Of the records that follow, copy only the lines from the line containing "### B. Biotechnology Catastrophe" to the line containing "- **Resilience**: Open-source", both included, exactly as written.

:: DATA PROVIDED ::

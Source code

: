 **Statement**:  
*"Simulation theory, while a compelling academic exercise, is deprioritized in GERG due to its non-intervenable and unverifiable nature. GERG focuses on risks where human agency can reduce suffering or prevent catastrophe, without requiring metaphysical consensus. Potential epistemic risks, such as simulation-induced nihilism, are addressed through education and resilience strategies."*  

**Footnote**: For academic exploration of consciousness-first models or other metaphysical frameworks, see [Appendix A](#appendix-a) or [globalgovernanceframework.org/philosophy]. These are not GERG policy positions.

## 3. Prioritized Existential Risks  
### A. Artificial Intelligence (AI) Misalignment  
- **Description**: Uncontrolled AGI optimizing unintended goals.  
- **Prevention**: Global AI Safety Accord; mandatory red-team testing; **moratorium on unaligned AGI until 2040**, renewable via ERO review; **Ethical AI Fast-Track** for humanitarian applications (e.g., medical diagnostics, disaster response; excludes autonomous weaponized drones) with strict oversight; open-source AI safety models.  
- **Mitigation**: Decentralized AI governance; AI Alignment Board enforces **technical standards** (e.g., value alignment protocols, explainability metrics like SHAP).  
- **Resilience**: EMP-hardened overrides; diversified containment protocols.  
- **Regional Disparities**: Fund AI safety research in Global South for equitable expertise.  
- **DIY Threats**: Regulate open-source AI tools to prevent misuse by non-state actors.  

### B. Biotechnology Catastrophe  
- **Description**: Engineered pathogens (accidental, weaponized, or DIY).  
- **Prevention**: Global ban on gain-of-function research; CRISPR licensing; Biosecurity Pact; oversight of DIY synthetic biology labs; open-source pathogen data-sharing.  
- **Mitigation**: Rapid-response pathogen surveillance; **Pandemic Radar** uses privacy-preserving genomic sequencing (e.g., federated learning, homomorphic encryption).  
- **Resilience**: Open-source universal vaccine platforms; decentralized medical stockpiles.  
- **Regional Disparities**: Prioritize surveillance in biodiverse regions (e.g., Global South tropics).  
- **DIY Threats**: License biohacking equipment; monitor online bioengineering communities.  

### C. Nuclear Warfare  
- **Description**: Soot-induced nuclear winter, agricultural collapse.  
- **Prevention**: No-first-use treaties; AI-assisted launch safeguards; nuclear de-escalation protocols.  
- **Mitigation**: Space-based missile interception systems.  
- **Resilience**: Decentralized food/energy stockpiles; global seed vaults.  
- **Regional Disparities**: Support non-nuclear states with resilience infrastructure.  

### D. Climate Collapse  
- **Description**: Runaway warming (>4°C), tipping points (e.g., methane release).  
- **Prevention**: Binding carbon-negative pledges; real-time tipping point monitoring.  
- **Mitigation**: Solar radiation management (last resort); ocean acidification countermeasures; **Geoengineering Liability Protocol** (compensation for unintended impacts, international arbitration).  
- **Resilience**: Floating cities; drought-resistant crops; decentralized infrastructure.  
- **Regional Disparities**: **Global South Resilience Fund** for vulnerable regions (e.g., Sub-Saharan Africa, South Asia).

:::

> _THE COMPLETED TASK_
### B. Biotechnology Catastrophe  
- **Description**: Engineered pathogens (accidental, weaponized, or DIY).  
- **Prevention**: Global ban on gain-of-function research; CRISPR licensing; Biosecurity Pact; oversight of DIY synthetic biology labs; open-source pathogen data-sharing.  
- **Mitigation**: Rapid-response pathogen surveillance; **Pandemic Radar** uses privacy-preserving genomic sequencing (e.g., federated learning, homomorphic encryption).  
- **Resilience**: Open-source universal vaccine platforms; decentralized medical stockpiles.  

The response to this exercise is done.